Not just miss it but grieve it, long for it, wish for it back every time the clock said 11:11. There were more days than I like to admit where I spent all of my energy, all of my time looking at old pictures of myself and wanting to have that starved body again.
On the good days, it was the best. It was like being wrapped in a warm blanket fresh from the dryer on a rainy day. It was like a hug from your mom or a good morning kiss from your boyfriend. It was everything that made you feel happy and loved, it was the voice whispering sweetly “everything is going to be okay”.

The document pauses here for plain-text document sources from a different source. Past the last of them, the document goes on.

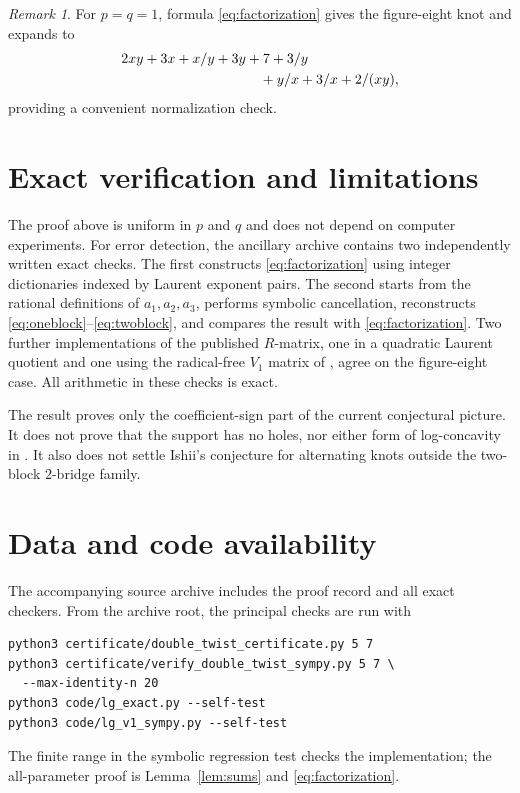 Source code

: \documentclass[11pt]{amsart}
\theoremstyle{remark}
\newtheorem{remark}[theorem]{Remark}
\begin{document}
\begin{remark}
For $p=q=1$, formula \eqref{eq:factorization} gives the figure-eight knot
and expands to
\begin{align*}
&2xy+3x+x/y+3y+7+3/y\\
&\hspace{35mm}+y/x+3/x+2/(xy),
\end{align*}
providing a convenient normalization check.
\end{remark}

\section{Exact verification and limitations}

The proof above is uniform in $p$ and $q$ and does not depend on computer
experiments.  For error detection, the ancillary archive contains two
independently written exact checks.  The first constructs
\eqref{eq:factorization} using integer dictionaries indexed by Laurent
exponent pairs.  The second starts from the rational definitions of
$a_1,a_2,a_3$, performs symbolic cancellation, reconstructs
\eqref{eq:oneblock}--\eqref{eq:twoblock}, and compares the result with
\eqref{eq:factorization}.  Two further implementations of the published
$R$-matrix, one in a quadratic Laurent quotient and one using the
radical-free $V_1$ matrix of \cite{Skein2026}, agree on the figure-eight
case.  All arithmetic in these checks is exact.

The result proves only the coefficient-sign part of the current conjectural
picture.  It does not prove that the support has no holes, nor either form of
log-concavity in \cite{HKST2025,GLY2026}.  It also does not settle Ishii's
conjecture for alternating knots outside the two-block $2$-bridge family.

\section*{Data and code availability}

The accompanying source archive includes the proof record and all exact
checkers.  From the archive root, the principal checks are run with
\begin{verbatim}
python3 certificate/double_twist_certificate.py 5 7
python3 certificate/verify_double_twist_sympy.py 5 7 \
  --max-identity-n 20
python3 code/lg_exact.py --self-test
python3 code/lg_v1_sympy.py --self-test
\end{verbatim}
The finite range in the symbolic regression test checks the implementation;
the all-parameter proof is Lemma~\ref{lem:sums} and
\eqref{eq:factorization}.



\end{document}
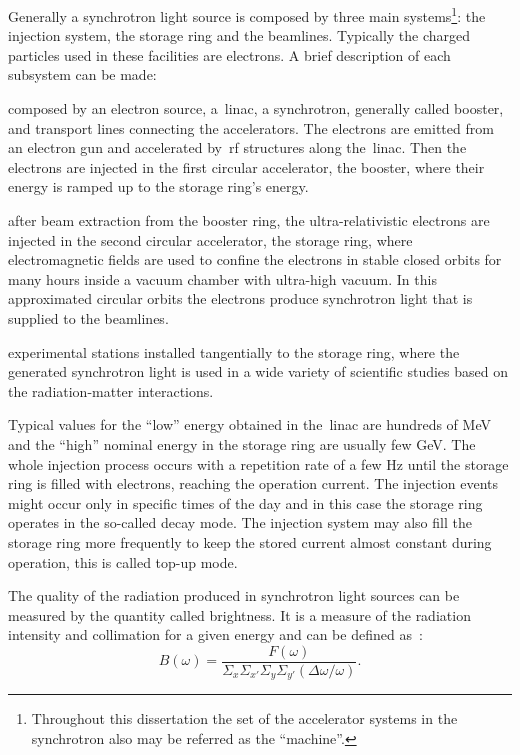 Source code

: Generally a synchrotron light source is composed by three main systems\footnote{Throughout this dissertation the set of the accelerator systems in the synchrotron also may be referred as the ``machine''.}: the injection system, the storage ring and the beamlines. Typically the charged particles used in these facilities are electrons. A brief description of each subsystem can be made:
\begin{description}[align=left]
    \item[Injection system:] composed by an electron source, a~\gls{linac}, a synchrotron, generally called booster, and transport lines connecting the accelerators. The electrons are emitted from an electron gun and accelerated by~\gls{rf} structures along the~\gls{linac}. Then the electrons are injected in the first circular accelerator, the booster, where their energy is ramped up to the storage ring's energy.
    \item[Storage ring:] after beam extraction from the booster ring, the ultra-relativistic electrons are injected in the second circular accelerator, the storage ring, where electromagnetic fields are used to confine the electrons in stable closed orbits for many hours inside a vacuum chamber with ultra-high vacuum. In this approximated circular orbits the electrons produce synchrotron light that is supplied to the beamlines.
    \item[Beamlines:] experimental stations installed tangentially to the storage ring, where the generated synchrotron light is used in a wide variety of scientific studies based on the radiation-matter interactions.
\end{description}

Typical values for the ``low'' energy obtained in the~\gls{linac} are hundreds of \si{\mega\electronvolt} and the ``high'' nominal energy in the storage ring are usually few \si{\giga\electronvolt}. The whole injection process occurs with a repetition rate of a few \si{\hertz} until the storage ring is filled with electrons, reaching the operation current. The injection events might occur only in specific times of the day and in this case the storage ring operates in the so-called decay mode. The injection system may also fill the storage ring more frequently to keep the stored current almost constant during operation, this is called top-up mode.

The quality of the radiation produced in synchrotron light sources can be measured by the quantity called brightness. It is a measure of the radiation intensity and collimation for a given energy and can be defined as~\cite{huang2013}:
\begin{equation}
    B(\omega) = \dfrac{F(\omega)}{\Sigma_x \Sigma_{x'} \Sigma_y \Sigma_{y'} \left(\Delta \omega /\omega\right)}.
\end{equation}

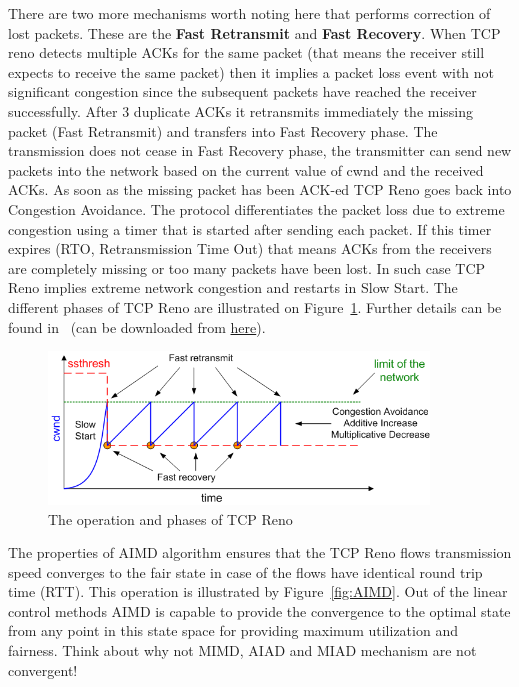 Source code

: \documentclass[a4paper]{article}
\begin{document}
There are two more mechanisms worth noting here that performs correction of lost packets. These are the \textbf{Fast
    Retransmit} and \textbf{Fast Recovery}. When TCP reno detects multiple ACKs for the same packet (that means the
receiver still expects to receive the same packet) then it implies a packet loss event with not significant congestion
since the subsequent packets have reached the receiver successfully. After 3 duplicate ACKs it retransmits immediately
the missing packet (Fast Retransmit) and transfers into Fast Recovery phase. The transmission does not cease in Fast
Recovery phase, the transmitter can send new packets into the network based on the current value of cwnd and the
received ACKs. As soon as the missing packet has been ACK-ed TCP Reno goes back into Congestion Avoidance. The protocol
differentiates the packet loss due to extreme congestion using a timer that is started after sending each packet. If
this timer expires (RTO, Retransmission Time Out) that means ACKs from the receivers are completely missing or too many
packets have been lost. In such case TCP Reno implies extreme network congestion and restarts in Slow Start. The
different phases of TCP Reno are illustrated on Figure~\ref{fig:TCP-Reno-operation}. Further details can be found
in~\cite{CongestionAvoidance} (can be downloaded from
\href{http://qosip.tmit.bme.hu/cgi-bin/twiki/viewfile/VITT5318/WebHome?rev=1;filename=jacobson88congestion.pdf}{here}).

\begin{figure}[H]
    \centering
    \includegraphics[width=0.9\textwidth]{figures/tcp-reno.png}
    \caption{The operation and phases of TCP Reno}
    \label{fig:TCP-Reno-operation}
\end{figure}

The properties of AIMD algorithm ensures that the TCP Reno flows transmission speed converges to the fair state in case
of the flows have identical round trip time (RTT). This operation is illustrated by Figure~\ref{fig:AIMD}. Out of the
linear control methods AIMD is capable to provide the convergence to the optimal state from any point in this state
space for providing maximum utilization and fairness. Think about why not MIMD, AIAD and MIAD mechanism are not
convergent!
\end{document}
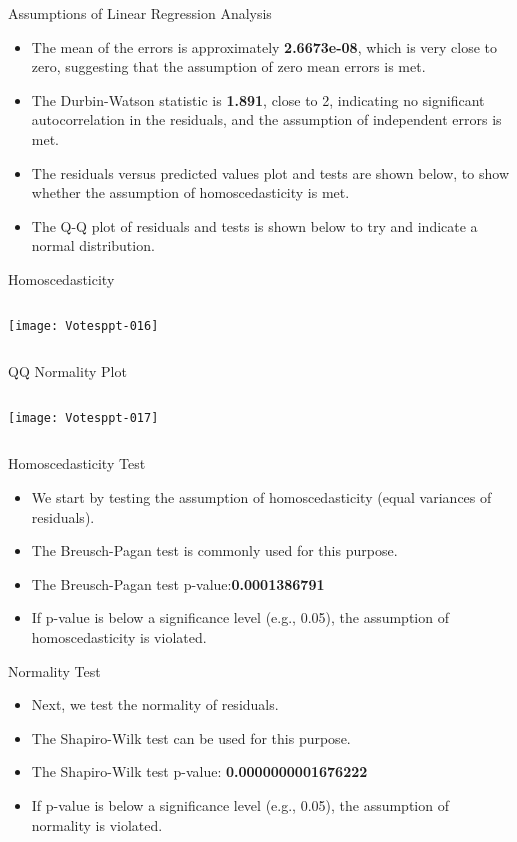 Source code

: \documentclass{beamer}
\begin{document}
\begin{frame}{Assumptions of Linear Regression Analysis}
\begin{itemize}
\item The mean of the errors is approximately \textbf{2.6673e-08}, which is very close to zero, suggesting that the assumption of zero mean errors is met.
\item The Durbin-Watson statistic is \textbf{1.891}, close to 2, indicating no significant autocorrelation in the residuals, and the assumption of independent errors is met.
\item The residuals versus predicted values plot and tests are shown below, to show whether the assumption of homoscedasticity is met.
\item The  Q-Q plot of residuals and tests is shown below to try and indicate a normal distribution.
\end{itemize}
\end{frame}

\begin{frame}[fragile]{Homoscedasticity}
\begin{columns}[c] %
\texttt{[image: Votesppt-016]}
\end{columns}
\end{frame}

\begin{frame}[fragile]{QQ Normality Plot}
\begin{columns}[c] %
\texttt{[image: Votesppt-017]}
\end{columns}
\end{frame}


\begin{frame}{Homoscedasticity Test}
\begin{itemize}
\item We start by testing the assumption of homoscedasticity (equal variances of residuals).
\item The Breusch-Pagan test is commonly used for this purpose.
\item The Breusch-Pagan test p-value:\textbf{0.0001386791}
\item If p-value is below a significance level (e.g., 0.05), the assumption of homoscedasticity is violated.
\end{itemize}
\end{frame}

\begin{frame}{Normality Test}
\begin{itemize}
\item Next, we test the normality of residuals.
\item The Shapiro-Wilk test can be used for this purpose.
\item The Shapiro-Wilk test p-value: \textbf{0.0000000001676222}
\item If p-value is below a significance level (e.g., 0.05), the assumption of normality is violated.
\end{itemize}
\end{frame}
\end{document}
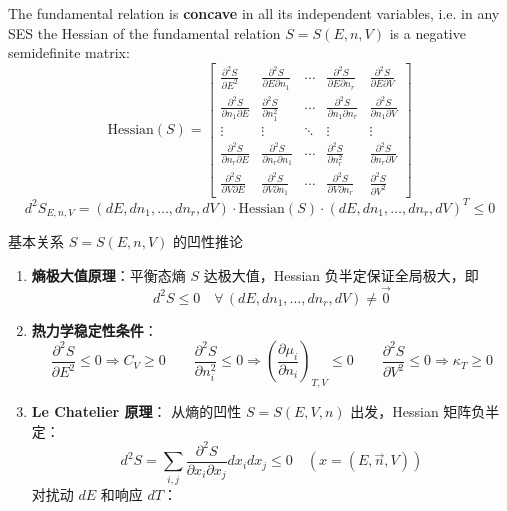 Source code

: \begin{thm}
\begin{enumerate}
    The fundamental relation is \textbf{concave} in all its independent variables, 
    i.e. in any SES the Hessian of the fundamental relation \( S = S(E, n, V) \) 
    is a negative semidefinite matrix:
    \[
    \text{Hessian}(S) =
    \begin{bmatrix}
    \frac{\partial^2 S}{\partial E^2} & \frac{\partial^2 S}{\partial E \partial n_1} & \cdots & \frac{\partial^2 S}{\partial E \partial n_r} & \frac{\partial^2 S}{\partial E \partial V} \\
    \frac{\partial^2 S}{\partial n_1 \partial E} & \frac{\partial^2 S}{\partial n_1^2} & \cdots & \frac{\partial^2 S}{\partial n_1 \partial n_r} & \frac{\partial^2 S}{\partial n_1 \partial V} \\
    \vdots & \vdots & \ddots & \vdots & \vdots \\
    \frac{\partial^2 S}{\partial n_r \partial E} & \frac{\partial^2 S}{\partial n_r \partial n_1} & \cdots & \frac{\partial^2 S}{\partial n_r^2} & \frac{\partial^2 S}{\partial n_r \partial V} \\
    \frac{\partial^2 S}{\partial V \partial E} & \frac{\partial^2 S}{\partial V \partial n_1} & \cdots & \frac{\partial^2 S}{\partial V \partial n_r} & \frac{\partial^2 S}{\partial V^2}
    \end{bmatrix}
    \]
    \[
    d^2 S_{E,n,V} = (dE, dn_1, \ldots, dn_r, dV) \cdot \text{Hessian}(S) \cdot (dE, dn_1, \ldots, dn_r, dV)^T \leq 0
    \]
\end{enumerate}
    \begin{add}
    基本关系 $S = S(E, n, V)$ 的凹性推论
\begin{enumerate}
  \item \textbf{熵极大值原理}：平衡态熵 $S$ 达极大值，Hessian 负半定保证全局极大，即
        \[
          d^2 S \leq 0 \quad \forall \, (dE, dn_1, \dots, dn_r, dV) \neq \vec{0}
        \]
  \item \textbf{热力学稳定性条件}：
        \[
          \frac{\partial^2 S}{\partial E^2} \leq 0 \Rightarrow C_V \geq 0 \qquad
          \frac{\partial^2 S}{\partial n_i^2} \leq 0 \Rightarrow \left(\frac{\partial \mu_i}{\partial n_i}\right)_{\!T,V} \leq 0 \qquad
          \frac{\partial^2 S}{\partial V^2} \leq 0 \Rightarrow \kappa_T \geq 0
        \]
  \item \textbf{Le Chatelier 原理}：
    从熵的凹性 \( S = S(E, V, n) \) 出发，Hessian 矩阵负半定：
    \[
    d^2 S = \sum_{i,j} \frac{\partial^2 S}{\partial x_i \partial x_j} dx_i dx_j \leq 0 \quad (x = (E, \vec{n}, V))
    \]
    对扰动 \( dE \) 和响应 \( dT \)：

\end{enumerate}
\end{add}
\end{thm}

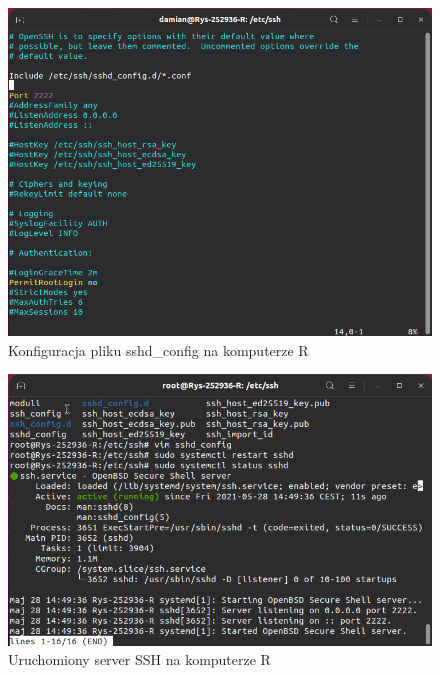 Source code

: \documentclass{article}
\begin{document}
\begin{figure}[H]
    \centering
    \includegraphics[scale = 0.45]{7.SSH/TWO3cUq.png}  
    \caption{Konfiguracja pliku sshd\_config na komputerze R}
    \label{2}
\end{figure}

\newpage
\begin{figure}[H]
    \centering
    \includegraphics[scale = 0.65]{7.SSH/VirtualBoxVM_6noF4O3CM7.png}  
    \caption{Uruchomiony server SSH na komputerze R}
    \label{2}
\end{figure}
\end{document}
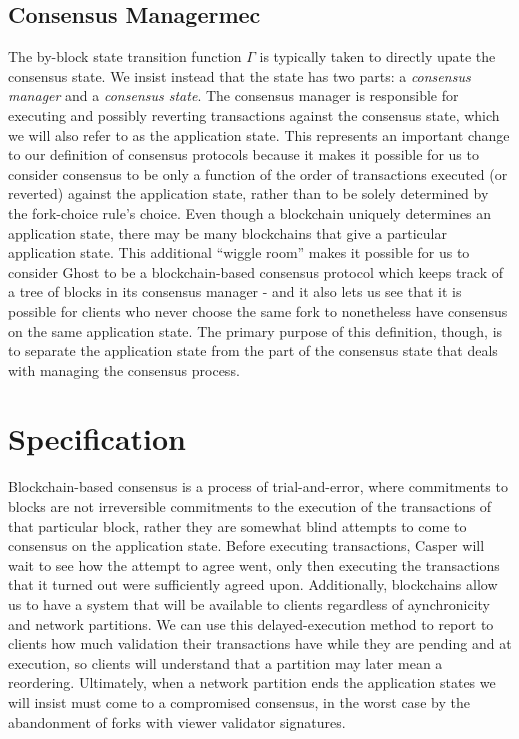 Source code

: \documentclass[11pt,a4paper]{article}
\begin{document}
\subsection{Consensus Managermec}

The by-block state transition function $\Gamma$ is typically taken to directly upate the consensus state. We insist instead that the state has two parts: a \emph{consensus manager} and a \emph{consensus state}. The consensus manager is responsible for executing and possibly reverting transactions against the consensus state, which we will also refer to as the application state. This represents an important change to our definition of consensus protocols because it makes it possible for us to consider consensus to be only a function of the order of transactions executed (or reverted) against the application state, rather than to be solely determined by the fork-choice rule's choice. Even though a blockchain uniquely determines an application state, there may be many blockchains that give a particular application state. This additional ``wiggle room'' makes it possible for us to consider Ghost to be a blockchain-based consensus protocol which keeps track of a tree of blocks in its consensus manager - and it also lets us see that it is possible for clients who never choose the same fork to nonetheless have consensus on the same application state. The primary purpose of this definition, though, is to separate the application state from the part of the consensus state that deals with managing the consensus process.

\section{Specification}

Blockchain-based consensus is a process of trial-and-error, where commitments to blocks are not irreversible commitments to the execution of the transactions of that particular block, rather they are somewhat blind attempts to come to consensus on the application state. Before executing transactions, Casper will wait to see how the attempt to agree went, only then executing the transactions that it turned out were sufficiently agreed upon. Additionally, blockchains allow us to have a system that will be available to clients regardless of aynchronicity and network partitions. We can use this delayed-execution method to report to clients how much validation their transactions have while they are pending and at execution, so clients will understand that a partition may later mean a reordering. Ultimately, when a network partition ends the application states we will insist must come to a compromised consensus, in the worst case by the abandonment of forks with viewer validator signatures. 
\end{document}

But on the bad days, it was the worst. It was like living every day one step away from death, like screaming out for help and no one can hear you. It was believing you were worthless, believing you were disgusting and fat despite the bruises on your protruding bones from sitting in a chair. It was like the crash after a cocaine high.
I knew recovery wouldn’t be easy. I knew enough to be prepared for the relapses, for the urges to restrict, for the endless doctors and tests.
I was prepared for all of that. I just wasn’t prepared to feel like I was going through a breakup.
I wasn’t prepared to miss the one thing that was slowly killing me.
Isn’t that messed up? Isn’t that so sick and twisted? Isn’t it horrible to want to see ribs when you look in the mirror, to want to feel the familiar ache of hunger, to want to be empty?
I tried to explain it to my mom once. I tried to tell her how my anorexia was like a familiar face. How the sharp edge of my hip bone and the brain fog and the dizziness were miserable but comfortable all at once. How even though I knew I was dying, it was almost easier than living.
She looked at me like I was crazy.
But in the case of eating disorder recovery, crazy is normal. Crazy is okay. You have to accept the crazy, to feel it, to sit with it as my therapist loves to say, to acknowledge it. You have to know that every other person going through recovery understands you. You aren’t alone. You aren’t the only “crazy” one.
Because when you let go of your anorexia, you’re letting go of your identity, you’re letting go of who you thought you were, you’re letting go of what defined you.
And in letting go, in coming clean, you’re going to miss what used to bring you peace. You’re going to miss what kept you together when everything else was falling apart. You’re going to miss the high of starving in the same way a recovering alcoholic misses the numb of the bottle.
It will happen. You will be sad for the girl you used to be. But in those moments, you have to remember that she was just a hollow shell, a house not a home. She may be gone but you’re still here. You’re still alive. You’re still you.
Miss her but not so much that you become her again. Life moves on. Move on with it.